_REQUIREMENT_
Please transcribe the lines below exactly, and leave every image behind.

_PROVIDED RECORDS_
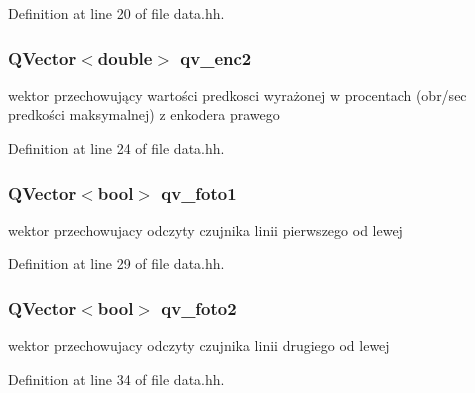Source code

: Definition at line 20 of file data.\+hh.

\subsubsection[{\texorpdfstring{qv\+\_\+enc2}{qv_enc2}}]{\setlength{\rightskip}{0pt plus 5cm}Q\+Vector$<$double$>$ qv\+\_\+enc2}\hypertarget{data_8hh_a27197c526976a0915f076136a315fa97}{}\label{data_8hh_a27197c526976a0915f076136a315fa97}


wektor przechowujący wartości predkosci wyrażonej w procentach (obr/sec predkości maksymalnej) z enkodera prawego 



Definition at line 24 of file data.\+hh.

\subsubsection[{\texorpdfstring{qv\+\_\+foto1}{qv_foto1}}]{\setlength{\rightskip}{0pt plus 5cm}Q\+Vector$<$bool$>$ qv\+\_\+foto1}\hypertarget{data_8hh_a4c943bbf0a28f870f94a6967ca60a02e}{}\label{data_8hh_a4c943bbf0a28f870f94a6967ca60a02e}


wektor przechowujacy odczyty czujnika linii pierwszego od lewej 



Definition at line 29 of file data.\+hh.

\subsubsection[{\texorpdfstring{qv\+\_\+foto2}{qv_foto2}}]{\setlength{\rightskip}{0pt plus 5cm}Q\+Vector$<$bool$>$ qv\+\_\+foto2}\hypertarget{data_8hh_a11ca3b0ceef174cba212b38ef96a990d}{}\label{data_8hh_a11ca3b0ceef174cba212b38ef96a990d}


wektor przechowujacy odczyty czujnika linii drugiego od lewej 



Definition at line 34 of file data.\+hh.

_WRITTEN RESPONSE_
Source code

: Definition at line 20 of file data.\+hh.

\subsubsection[{\texorpdfstring{qv\+\_\+enc2}{qv_enc2}}]{\setlength{\rightskip}{0pt plus 5cm}Q\+Vector$<$double$>$ qv\+\_\+enc2}\hypertarget{data_8hh_a27197c526976a0915f076136a315fa97}{}\label{data_8hh_a27197c526976a0915f076136a315fa97}


wektor przechowujący wartości predkosci wyrażonej w procentach (obr/sec predkości maksymalnej) z enkodera prawego 



Definition at line 24 of file data.\+hh.

\subsubsection[{\texorpdfstring{qv\+\_\+foto1}{qv_foto1}}]{\setlength{\rightskip}{0pt plus 5cm}Q\+Vector$<$bool$>$ qv\+\_\+foto1}\hypertarget{data_8hh_a4c943bbf0a28f870f94a6967ca60a02e}{}\label{data_8hh_a4c943bbf0a28f870f94a6967ca60a02e}


wektor przechowujacy odczyty czujnika linii pierwszego od lewej 



Definition at line 29 of file data.\+hh.

\subsubsection[{\texorpdfstring{qv\+\_\+foto2}{qv_foto2}}]{\setlength{\rightskip}{0pt plus 5cm}Q\+Vector$<$bool$>$ qv\+\_\+foto2}\hypertarget{data_8hh_a11ca3b0ceef174cba212b38ef96a990d}{}\label{data_8hh_a11ca3b0ceef174cba212b38ef96a990d}


wektor przechowujacy odczyty czujnika linii drugiego od lewej 



Definition at line 34 of file data.\+hh.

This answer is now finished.